How to Hold a Pencil? Here’s the Easiest Method to Teach Your Kids

Pixabay - Photo by F1 Digitals

May 20, 2020 08:08 AM

 Holding a pencil in the correct way is necessary. It is an important step in figuring out how to write and draw well. Knowing how to hold a pencil well and practicing steps to keep a nice form while writing will guarantee that your pencil holding method is good and remains that way.

If you wonder how to hold a pencil correctly, you have come to the right place! Tripboba has compiled detailed information about it. So, here’s how to hold a pencil. Enjoy!

1. How to Properly Hold a Pencil: Tripod Holding Technique - Photo by

One of the methods on how to hold a pencil is the tripod holding technique. It allows you to use your middle and index fingers, as well as your thumb. It aims to help you hold and use the pencil with the most control. Here’s how you should learn the tripod hold method.

Step 1: Sit with Your Feet in Correct Posture

Before we learn how to hold a pencil correctly, we need to learn how to sit down in good posture. Sit with your feet flat on the floor and with great posture as you write. Having a nice posture is necessary when you are learning how to hold a pencil, as you can harm your back and make awful posture habits after some time.

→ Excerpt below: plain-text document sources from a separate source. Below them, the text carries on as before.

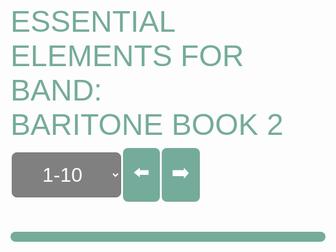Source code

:   <head>
    <title>E2BB</title>
  <style>
    select {
      color: white;
      background-color: gray;
      font-family: arial;
      font-size: 2rem;
      border-radius: 0.5rem;
      height: 4.5rem;
      text-align: center;
      margin: 0.1rem;
    }
    #top {
      padding-bottom: 0.5rem;
      font-family: arial;
      font-size: 3rem;
      color: #75ab9a;
    }
    #exercises {
      display:flex;
      align-items: center;
      padding-bottom: 0.5rem;
      font-family: arial;
      font-size: 3rem;
    }
    #numberSelect {
      display: flex;
      flex-wrap: wrap;
      align-content: space-between;
      padding-bottom: 0.5rem;
    }
    #numberButton {
      font-family:Arial, Helvetica, sans-serif;
      font-size: 2rem;
      border-radius: 0.5rem;
      background-color: #75ab9a;
      color: white;
      padding: 1rem;
      margin: 0.1rem;
      text-decoration: none;
    }
    #transport {
      display: flex;
      align-items:center;
      flex-wrap: wrap;
    }
    #audioControl {
      display: flex;
      flex-wrap: wrap;
      align-items:center;
      margin-right:3rem;
    }
    #nav {
      display: flex;
    }
    #navButton {
      cursor: pointer;
      font-size: 2rem;
      border-radius: 0.5rem;
      background-color: #75ab9a;
      color: white;
      padding: 1rem;
      margin: 0.1rem;
      text-decoration: none;
    }
    #pad {
      height: 1440px;
    }
  </style>
</head>
<body onload="selectFunction()">
  <div id="top" style="font-family:Arial, Helvetica, sans-serif">ESSENTIAL ELEMENTS FOR BAND:<br>BARITONE BOOK 2</div>
    <div id="exercises">
    <select id="exerciseSelect" onchange="selectFunction()">
    <option>1-10</option>
    <option>11-19</option>
    <option>20-31</option>
    <option>32-43</option>
    <option>44-55</option>
    <option>56-62</option>
    <option>63-74</option>
    <option>75-86</option>
    <option>87-99</option>
    <option>100-106</option>
    <option>107-115</option>
    <option>116-126</option>
    <option>127-133</option>
    <option>134-143</option>
    <option>144-150</option>
    <option>151-153</option>
    <optgroup label="Chorales">
    <option>154-158</option>
    </optgroup>
    <optgroup label="Major Scales">
    <option>159-162</option>
    <option>163-166</option>
    <option>167-170</option>
    <option>171-174</option>
    <option>175-178</option>
    </optgroup>
    <optgroup label="G, C, D Minor Scales">
    <option>179-184</option>
    </optgroup>
    <optgroup label="Chromatic Scales">
    <option>185-186</option>
    </optgroup>
    <optgroup label="Individual Study">
    <option>187-198</option>
    </optgroup>
    <optgroup label="Solo">
    <option>199-200</option>
    </optgroup>
    </select>
    <div id="navButton" onclick="pagePrevious(); selectFunction();">⬅️</div>
    <div id="navButton" onclick="pageNext(); selectFunction();">➡️</div>
    </div>
      <br>
  <div id="numberSelect"></div>
  <hr style="height:1rem;
  border-radius:0.5rem;
  background-color:#75ab9a;
  border-style:none;">
  <div id="music"></div>
  <div id="pad"></div>

  <script>
    //BUTTONS//
    function pagePrevious() {
      var x = 
      document.getElementById("exerciseSelect").selectedIndex;
      document.getElementById("exerciseSelect").selectedIndex = x - 1;
      }
    function pageNext() {
      var x = 
      document.getElementById("exerciseSelect").selectedIndex;
      document.getElementById("exerciseSelect").selectedIndex = x + 1;
      }
    //RESTART//
    function audioRestart(id) {
      var y = document.getElementById(id);   
      y.currentTime=0;
      y.pause();
      }
    //PLAYBACKRATE//
    //Needed '' in function call to read as id//
    function audioRate(l,m) {
      var r = document.getElementById(l);
      var v = document.getElementById(m).value;
      r.playbackRate = v;
    }
    //LOOP//
    const aud_dir = "https://e1-assets.s3.us-west-1.amazonaws.com/";
    const aud_name = "E2BB"
    const aud_path = `${aud_dir}${aud_name}`;
    const img_dir = "https://www.essentialelementsinteractive.com/EESONGS/Graphics/"
    const img_name = "B2BarBC2";
    const img_path = `${img_dir}${img_name}`;

    function selectFunction() {
     let text1 = "";
     let text2 = "";
     var x = document.getElementById("exerciseSelect").value;
     const myArray = x.split("-");
     var i = myArray[0];
     var num = myArray[1];
     for (; i <= num; i++) 
        {
         if (i < 10) {
         zero = "00";
        } else if (i < 100) {
         zero = "0";
        } else {
         zero = "";
        }
        var img = "<img id=exercise" + i + " width='100%' src=" + img_path + zero + i + ".jpg>";
        var aud = "<audio id=" + i + " controls><source src=" +  aud_path + i + ".mp3></audio><a id=navButton onclick=audioRestart(" + i + ")>🔃</a>";
        var rate = "<select id=pbr" + i + " onchange=audioRate(" + i + ",'pbr" + i + "')><option value='0.5' >x0.5</option><option value='0.75'>x0.75</option><option value='1' selected>x1</option></select>";
        var top = "<a id=navButton href=#top>🔝</a>";
        var exP = "<a id=navButton href=#exercise" + (i - 1) + ">⬅️</a>";
        var exN = "<a id=navButton href=#exercise" + (i - -1) + ">➡️</a>";
        var line = "<hr style=height:1rem;border-radius:0.5rem;background-color:#75ab9a;border-style:none;>"
        text1 += img + "<div id=transport><div id=audioControl>" + aud + rate + "</div><div id=nav>" + top + exP + exN + "</div></div>" + "<br>" + line;
        text2 += "<a id=numberButton href=#exercise" + i + "> " + i + "</a>"
      }
       document.getElementById("music").innerHTML = text1;
       document.getElementById("numberSelect").innerHTML = text2;
     }
  </script>
  </body>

Sit in a seat with a straight back and short enough for you to put the two feet immovably on the floor. When teaching kids how to hold a pencil, concentrating on the posture of the children is important in shaping nice habits.

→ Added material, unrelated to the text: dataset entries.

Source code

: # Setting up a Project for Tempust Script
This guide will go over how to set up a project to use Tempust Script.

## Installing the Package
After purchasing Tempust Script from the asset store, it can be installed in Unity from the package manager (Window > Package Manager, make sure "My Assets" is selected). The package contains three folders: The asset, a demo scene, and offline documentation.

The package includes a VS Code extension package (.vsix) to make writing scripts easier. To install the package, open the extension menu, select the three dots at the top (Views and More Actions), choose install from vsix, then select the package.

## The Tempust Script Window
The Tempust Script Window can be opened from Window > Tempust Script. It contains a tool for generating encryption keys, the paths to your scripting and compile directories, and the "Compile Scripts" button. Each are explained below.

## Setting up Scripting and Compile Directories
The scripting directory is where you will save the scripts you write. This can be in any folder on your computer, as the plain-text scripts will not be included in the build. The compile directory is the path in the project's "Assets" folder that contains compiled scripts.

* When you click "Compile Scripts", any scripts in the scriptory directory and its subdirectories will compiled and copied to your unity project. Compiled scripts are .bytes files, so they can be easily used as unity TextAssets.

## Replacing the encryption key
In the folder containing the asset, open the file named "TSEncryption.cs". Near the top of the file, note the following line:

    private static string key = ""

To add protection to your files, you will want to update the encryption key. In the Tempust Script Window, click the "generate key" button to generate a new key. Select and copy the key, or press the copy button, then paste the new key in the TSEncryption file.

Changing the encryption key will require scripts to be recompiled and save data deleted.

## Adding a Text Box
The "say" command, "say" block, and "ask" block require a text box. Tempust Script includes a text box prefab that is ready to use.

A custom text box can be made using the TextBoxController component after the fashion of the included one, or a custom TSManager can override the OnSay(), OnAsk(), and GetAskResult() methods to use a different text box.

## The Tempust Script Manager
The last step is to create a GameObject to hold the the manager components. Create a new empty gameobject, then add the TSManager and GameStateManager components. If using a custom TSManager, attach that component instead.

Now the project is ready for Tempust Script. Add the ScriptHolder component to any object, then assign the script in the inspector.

Step 2: Use Your Thumb and Forefinger to Get the Pencil

Use your thumb and forefinger to get the pencil. The tripod hold requires your thumb, forefinger, and middle finger to make a triangle that supports the pencil. Start the hold by setting the pencil between your thumb and forefinger, keeping the pencil at a 45-degree angle.

The tripod hold considers the most precise writing and drawing, helping you make little point by point lines. Besides, the tripod hold is likewise the best for teaching kids how to write, as it is the most widely recognized and easiest to learn.

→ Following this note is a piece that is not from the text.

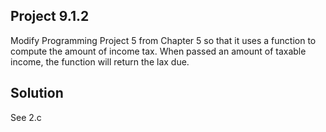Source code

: ## Project 9.1.2
Modify Programming Project 5 from Chapter 5 so that it uses a function to compute the amount of income tax. When passed an amount of taxable income, the function will return the lax due.

## Solution
See 2.c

Step 3: Put the Forefinger on Top of the Pencil

Put the forefinger on top of the pencil. For the most control, the tip of your forefinger ought to be situated on top of the pencil, cooperating with your thumb. Avoid squeezing the pencil with your forefinger and thumb, instead, holding the pencil gently. Hold the pencil as near the tip as possible.

Step 4: Place the Pencil on the Middle Finger

Put the pencil on the middle finger. Hold the pencil with your thumb and forefinger, lay the pencil on your middle finger for accuracy. Gently squeeze these three digits along with the pencil in the middle of and start writing. The middle finger is an important piece of the tripod hold.

Putting the pencil on your middle finger will change the angle of the pencil, causing it less directly to up and more angled. Indeed, even with this angle, you ought to write with the tip of the pencil, as opposed to the side of the pencil.

Step 5: Place the Pad of Your Hand on the Page

Place the pad of your hand on the page. The pad of your pinky and ring fingers ought to comfortably lay on the page, supporting the rest of your hand and taking into account full mobility.

Check to make sure the rest of your hand isn't falling off of the page, as this might be an indication of squeezing the pencil too hard. You can put an extra bit of paper underneath your hand to avoid smearing, particularly if you are left-handed.

2. How to Hold a Pencil When Drawing

Pixabay - Photo by klimkin

How to hold a pencil when you are drawing is surely different from the technique for writing. Use the underhand hold for drawing. Get the pencil with your forefinger and thumb, hold it higher than usual toward its center.

Your fourth and fifth fingers ought to be supporting the bottom of the pencil. Hold the pencil freely, with your forefinger and thumb on opposite sides of the pencil. Draw bigger, steady lines by moving your wrist, arm, and elbow and keep your hand still.

This procedure won't function for writing, as it isn't intended for detailed lines. When teaching kids how to draw, this is a nice method for them to use on bigger pieces of paper.